What to work on:
From the data below, return each line in which the string "download" is found.

┌─ Recorded data

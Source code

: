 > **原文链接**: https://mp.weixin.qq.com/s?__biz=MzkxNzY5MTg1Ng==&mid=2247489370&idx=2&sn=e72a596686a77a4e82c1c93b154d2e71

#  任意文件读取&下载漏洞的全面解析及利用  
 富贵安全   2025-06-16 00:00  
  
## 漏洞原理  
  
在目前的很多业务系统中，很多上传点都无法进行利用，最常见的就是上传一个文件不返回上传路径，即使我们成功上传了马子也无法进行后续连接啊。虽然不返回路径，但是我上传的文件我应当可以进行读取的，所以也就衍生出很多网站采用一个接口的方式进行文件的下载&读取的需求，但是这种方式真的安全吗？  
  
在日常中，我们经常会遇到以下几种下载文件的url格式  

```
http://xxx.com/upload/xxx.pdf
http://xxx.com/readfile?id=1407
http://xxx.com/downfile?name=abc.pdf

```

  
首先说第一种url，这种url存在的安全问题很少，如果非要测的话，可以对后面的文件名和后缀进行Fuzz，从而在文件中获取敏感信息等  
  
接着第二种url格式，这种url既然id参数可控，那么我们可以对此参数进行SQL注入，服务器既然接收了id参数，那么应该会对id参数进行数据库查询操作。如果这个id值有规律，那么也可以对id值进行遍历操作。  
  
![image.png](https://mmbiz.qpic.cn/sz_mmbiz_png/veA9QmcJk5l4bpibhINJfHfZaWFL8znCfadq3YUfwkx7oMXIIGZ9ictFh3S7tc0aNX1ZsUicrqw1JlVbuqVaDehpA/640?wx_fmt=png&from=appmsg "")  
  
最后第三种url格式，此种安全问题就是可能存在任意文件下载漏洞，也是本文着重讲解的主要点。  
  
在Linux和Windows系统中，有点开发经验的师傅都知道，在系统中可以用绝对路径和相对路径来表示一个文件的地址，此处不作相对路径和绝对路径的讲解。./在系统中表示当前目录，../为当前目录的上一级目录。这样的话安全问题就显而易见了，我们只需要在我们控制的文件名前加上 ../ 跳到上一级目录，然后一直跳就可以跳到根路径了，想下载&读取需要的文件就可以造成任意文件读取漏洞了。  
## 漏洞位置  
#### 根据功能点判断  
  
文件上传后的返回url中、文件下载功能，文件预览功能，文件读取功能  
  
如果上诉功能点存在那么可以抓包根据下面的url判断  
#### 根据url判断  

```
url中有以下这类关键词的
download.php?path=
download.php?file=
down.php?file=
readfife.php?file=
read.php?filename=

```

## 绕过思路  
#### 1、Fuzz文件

└─

Completed exercise:
download.php?path=
download.php?file=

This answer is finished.